→ **PROBLEM**:
Transcribe exactly the lines that fall between the one holding "- [日本迪士尼《阿拉丁》推出近40樣周邊商品！精靈珠寶盒、飛天魔毯、神燈紙巾盒⋯⋯眾多願望，一次滿足！ - 哈潑時尚" and the one holding "暴龙（學名：Tyrannos", inclusive, from the entries below.

——————

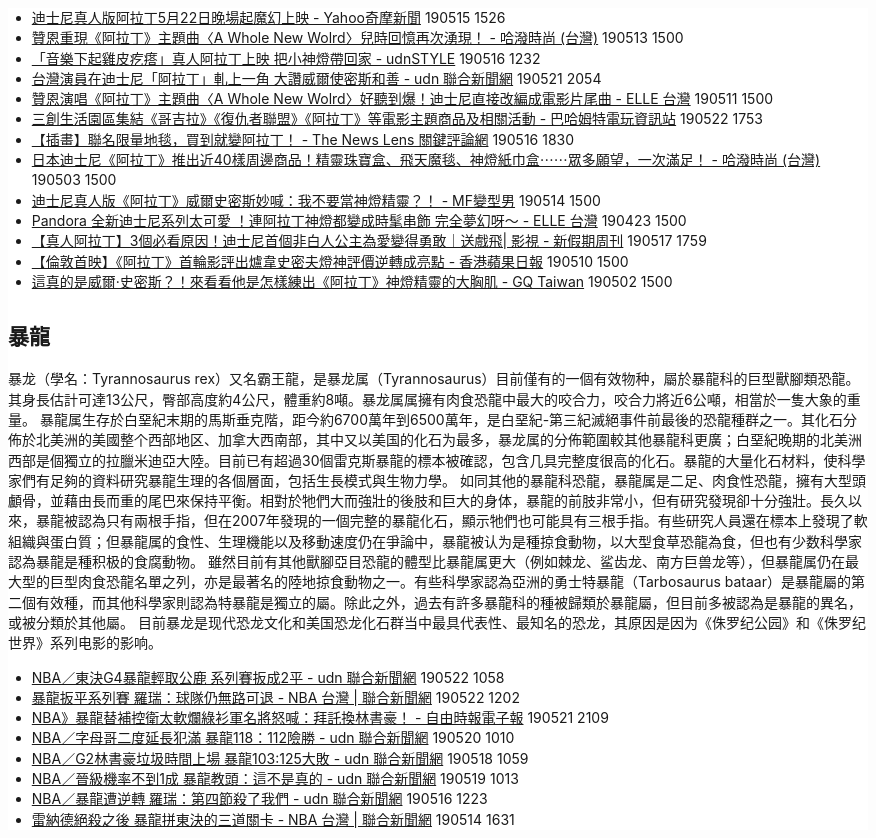 - [迪士尼真人版阿拉丁5月22日晚場起魔幻上映 - Yahoo奇摩新聞](https://tw.news.yahoo.com/%E8%BF%AA%E5%A3%AB%E5%B0%BC%E7%9C%9F%E4%BA%BA%E7%89%88%E9%98%BF%E6%8B%89%E4%B8%815%E6%9C%8822%E6%97%A5%E6%99%9A%E5%A0%B4%E8%B5%B7%E9%AD%94%E5%B9%BB%E4%B8%8A%E6%98%A0-072643220.html "迪士尼真人版阿拉丁5月22日晚場起魔幻上映 - Yahoo奇摩新聞") 190515 1526
- [贊恩重現《阿拉丁》主題曲〈A Whole New Wolrd〉兒時回憶再次湧現！ - 哈潑時尚 (台灣)](https://www.harpersbazaar.com/tw/culture/filmandmusic/a27447762/a-whole-new-world/ "贊恩重現《阿拉丁》主題曲〈A Whole New Wolrd〉兒時回憶再次湧現！ - 哈潑時尚 (台灣)") 190513 1500
- [「音樂下起雞皮疙瘩」真人阿拉丁上映 把小神燈帶回家 - udnSTYLE](https://style.udn.com/style/story/11350/3816158 "「音樂下起雞皮疙瘩」真人阿拉丁上映 把小神燈帶回家 - udnSTYLE") 190516 1232
- [台灣演員在迪士尼「阿拉丁」軋上一角 大讚威爾使密斯和善 - udn 聯合新聞網](https://stars.udn.com/star/story/10090/3826469?from=udn-ch1_breaknews-1-cate8-news "台灣演員在迪士尼「阿拉丁」軋上一角 大讚威爾使密斯和善 - udn 聯合新聞網") 190521 2054
- [贊恩演唱《阿拉丁》主題曲〈A Whole New Wolrd〉好聽到爆！迪士尼直接改編成電影片尾曲 - ELLE 台灣](https://www.elle.com/tw/entertainment/music/a27427844/a-whole-new-world/ "贊恩演唱《阿拉丁》主題曲〈A Whole New Wolrd〉好聽到爆！迪士尼直接改編成電影片尾曲 - ELLE 台灣") 190511 1500
- [三創生活園區集結《哥吉拉》《復仇者聯盟》《阿拉丁》等電影主題商品及相關活動 - 巴哈姆特電玩資訊站](https://gnn.gamer.com.tw/1/179881.html "三創生活園區集結《哥吉拉》《復仇者聯盟》《阿拉丁》等電影主題商品及相關活動 - 巴哈姆特電玩資訊站") 190522 1753
- [【插畫】聯名限量地毯，買到就變阿拉丁！ - The News Lens 關鍵評論網](https://www.thenewslens.com/article/119168 "【插畫】聯名限量地毯，買到就變阿拉丁！ - The News Lens 關鍵評論網") 190516 1830
- [日本迪士尼《阿拉丁》推出近40樣周邊商品！精靈珠寶盒、飛天魔毯、神燈紙巾盒⋯⋯眾多願望，一次滿足！ - 哈潑時尚 (台灣)](https://www.harpersbazaar.com/tw/culture/lifestyle/g27339761/aladdin-japan-disney/ "日本迪士尼《阿拉丁》推出近40樣周邊商品！精靈珠寶盒、飛天魔毯、神燈紙巾盒⋯⋯眾多願望，一次滿足！ - 哈潑時尚 (台灣)") 190503 1500
- [迪士尼真人版《阿拉丁》威爾史密斯妙喊：我不要當神燈精靈？！ - MF變型男](https://mf.techbang.com/posts/7847-disney-live-version-of-aladdin-wilsmith-shout-i-do-not-want-to-be-a-lamp-elf "迪士尼真人版《阿拉丁》威爾史密斯妙喊：我不要當神燈精靈？！ - MF變型男") 190514 1500
- [Pandora 全新迪士尼系列太可愛 ！連阿拉丁神燈都變成時髦串飾 完全夢幻呀～ - ELLE 台灣](https://www.elle.com/tw/fashion/flash/g27220913/pandora-disney-2019/ "Pandora 全新迪士尼系列太可愛 ！連阿拉丁神燈都變成時髦串飾 完全夢幻呀～ - ELLE 台灣") 190423 1500
- [【真人阿拉丁】3個必看原因！迪士尼首個非白人公主為愛變得勇敢｜送戲飛| 影視 - 新假期周刊](https://www.weekendhk.com/940249/entertainment/%E7%9C%9F%E4%BA%BA%E9%98%BF%E6%8B%89%E4%B8%81-%E8%BF%AA%E5%A3%AB%E5%B0%BC-%E5%85%AC%E4%B8%BB/ "【真人阿拉丁】3個必看原因！迪士尼首個非白人公主為愛變得勇敢｜送戲飛| 影視 - 新假期周刊") 190517 1759
- [【倫敦首映】《阿拉丁》首輪影評出爐韋史密夫燈神評價逆轉成亮點 - 香港蘋果日報](https://hk.entertainment.appledaily.com/enews/realtime/article/20190510/59585864 "【倫敦首映】《阿拉丁》首輪影評出爐韋史密夫燈神評價逆轉成亮點 - 香港蘋果日報") 190510 1500
- [這真的是威爾·史密斯？！來看看他是怎樣練出《阿拉丁》神燈精靈的大胸肌 - GQ Taiwan](https://www.gq.com.tw/life/health/content-39449.html "這真的是威爾·史密斯？！來看看他是怎樣練出《阿拉丁》神燈精靈的大胸肌 - GQ Taiwan") 190502 1500

## 暴龍

暴龙（學名：Tyrannosaurus rex）又名霸王龍，是暴龙属（Tyrannosaurus）目前僅有的一個有效物种，屬於暴龍科的巨型獸腳類恐龍。其身長估計可達13公尺，臀部高度約4公尺，體重約8噸。暴龙属属擁有肉食恐龍中最大的咬合力，咬合力將近6公噸，相當於一隻大象的重量。
暴龍属生存於白堊紀末期的馬斯垂克階，距今約6700萬年到6500萬年，是白堊紀-第三紀滅絕事件前最後的恐龍種群之一。其化石分佈於北美洲的美國整个西部地区、加拿大西南部，其中又以美国的化石为最多，暴龙属的分佈範圍較其他暴龍科更廣；白堊紀晚期的北美洲西部是個獨立的拉臘米迪亞大陸。目前已有超過30個雷克斯暴龍的標本被確認，包含几具完整度很高的化石。暴龍的大量化石材料，使科學家們有足夠的資料研究暴龍生理的各個層面，包括生長模式與生物力學。
如同其他的暴龍科恐龍，暴龍属是二足、肉食性恐龍，擁有大型頭顱骨，並藉由長而重的尾巴來保持平衡。相對於牠們大而強壯的後肢和巨大的身体，暴龍的前肢非常小，但有研究發現卻十分強壯。長久以來，暴龍被認為只有兩根手指，但在2007年發現的一個完整的暴龍化石，顯示牠們也可能具有三根手指。有些研究人員還在標本上發現了軟組織與蛋白質；但暴龍属的食性、生理機能以及移動速度仍在爭論中，暴龍被认为是種掠食動物，以大型食草恐龍為食，但也有少数科學家認為暴龍是種积极的食腐動物。
雖然目前有其他獸腳亞目恐龍的體型比暴龍属更大（例如棘龙、鲨齿龙、南方巨兽龙等），但暴龍属仍在最大型的巨型肉食恐龍名單之列，亦是最著名的陸地掠食動物之一。有些科學家認為亞洲的勇士特暴龍（Tarbosaurus bataar）是暴龍屬的第二個有效種，而其他科學家則認為特暴龍是獨立的屬。除此之外，過去有許多暴龍科的種被歸類於暴龍屬，但目前多被認為是暴龍的異名，或被分類於其他屬。
目前暴龙是现代恐龙文化和美国恐龙化石群当中最具代表性、最知名的恐龙，其原因是因为《侏罗纪公园》和《侏罗纪世界》系列电影的影响。
- [NBA／東決G4暴龍輕取公鹿 系列賽扳成2平 - udn 聯合新聞網](https://udn.com/news/story/7002/3826256 "NBA／東決G4暴龍輕取公鹿 系列賽扳成2平 - udn 聯合新聞網") 190522 1058
- [暴龍扳平系列賽 羅瑞：球隊仍無路可退 - NBA 台灣 | 聯合新聞網](https://nba.udn.com/nba/story/6780/3827311 "暴龍扳平系列賽 羅瑞：球隊仍無路可退 - NBA 台灣 | 聯合新聞網") 190522 1202
- [NBA》暴龍替補控衛太軟爛綠衫軍名將怒喊：拜託換林書豪！ - 自由時報電子報](http://sports.ltn.com.tw/news/breakingnews/2797738 "NBA》暴龍替補控衛太軟爛綠衫軍名將怒喊：拜託換林書豪！ - 自由時報電子報") 190521 2109
- [NBA／字母哥二度延長犯滿 暴龍118：112險勝 - udn 聯合新聞網](https://udn.com/news/story/7002/3821764 "NBA／字母哥二度延長犯滿 暴龍118：112險勝 - udn 聯合新聞網") 190520 1010
- [NBA／G2林書豪垃圾時間上場 暴龍103:125大敗 - udn 聯合新聞網](https://udn.com/news/story/7002/3818836 "NBA／G2林書豪垃圾時間上場 暴龍103:125大敗 - udn 聯合新聞網") 190518 1059
- [NBA／晉級機率不到1成 暴龍教頭：這不是真的 - udn 聯合新聞網](https://udn.com/news/story/7002/3821549 "NBA／晉級機率不到1成 暴龍教頭：這不是真的 - udn 聯合新聞網") 190519 1013
- [NBA／暴龍遭逆轉 羅瑞：第四節殺了我們 - udn 聯合新聞網](https://udn.com/news/story/7002/3816145 "NBA／暴龍遭逆轉 羅瑞：第四節殺了我們 - udn 聯合新聞網") 190516 1223
- [雷納德絕殺之後 暴龍拼東決的三道關卡 - NBA 台灣 | 聯合新聞網](https://nba.udn.com/nba/story/12608/3812224 "雷納德絕殺之後 暴龍拼東決的三道關卡 - NBA 台灣 | 聯合新聞網") 190514 1631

——————

→ **RESULT FOR THIS EXERCISE**:
- [日本迪士尼《阿拉丁》推出近40樣周邊商品！精靈珠寶盒、飛天魔毯、神燈紙巾盒⋯⋯眾多願望，一次滿足！ - 哈潑時尚 (台灣)](https://www.harpersbazaar.com/tw/culture/lifestyle/g27339761/aladdin-japan-disney/ "日本迪士尼《阿拉丁》推出近40樣周邊商品！精靈珠寶盒、飛天魔毯、神燈紙巾盒⋯⋯眾多願望，一次滿足！ - 哈潑時尚 (台灣)") 190503 1500
- [迪士尼真人版《阿拉丁》威爾史密斯妙喊：我不要當神燈精靈？！ - MF變型男](https://mf.techbang.com/posts/7847-disney-live-version-of-aladdin-wilsmith-shout-i-do-not-want-to-be-a-lamp-elf "迪士尼真人版《阿拉丁》威爾史密斯妙喊：我不要當神燈精靈？！ - MF變型男") 190514 1500
- [Pandora 全新迪士尼系列太可愛 ！連阿拉丁神燈都變成時髦串飾 完全夢幻呀～ - ELLE 台灣](https://www.elle.com/tw/fashion/flash/g27220913/pandora-disney-2019/ "Pandora 全新迪士尼系列太可愛 ！連阿拉丁神燈都變成時髦串飾 完全夢幻呀～ - ELLE 台灣") 190423 1500
- [【真人阿拉丁】3個必看原因！迪士尼首個非白人公主為愛變得勇敢｜送戲飛| 影視 - 新假期周刊](https://www.weekendhk.com/940249/entertainment/%E7%9C%9F%E4%BA%BA%E9%98%BF%E6%8B%89%E4%B8%81-%E8%BF%AA%E5%A3%AB%E5%B0%BC-%E5%85%AC%E4%B8%BB/ "【真人阿拉丁】3個必看原因！迪士尼首個非白人公主為愛變得勇敢｜送戲飛| 影視 - 新假期周刊") 190517 1759
- [【倫敦首映】《阿拉丁》首輪影評出爐韋史密夫燈神評價逆轉成亮點 - 香港蘋果日報](https://hk.entertainment.appledaily.com/enews/realtime/article/20190510/59585864 "【倫敦首映】《阿拉丁》首輪影評出爐韋史密夫燈神評價逆轉成亮點 - 香港蘋果日報") 190510 1500
- [這真的是威爾·史密斯？！來看看他是怎樣練出《阿拉丁》神燈精靈的大胸肌 - GQ Taiwan](https://www.gq.com.tw/life/health/content-39449.html "這真的是威爾·史密斯？！來看看他是怎樣練出《阿拉丁》神燈精靈的大胸肌 - GQ Taiwan") 190502 1500

## 暴龍

暴龙（學名：Tyrannosaurus rex）又名霸王龍，是暴龙属（Tyrannosaurus）目前僅有的一個有效物种，屬於暴龍科的巨型獸腳類恐龍。其身長估計可達13公尺，臀部高度約4公尺，體重約8噸。暴龙属属擁有肉食恐龍中最大的咬合力，咬合力將近6公噸，相當於一隻大象的重量。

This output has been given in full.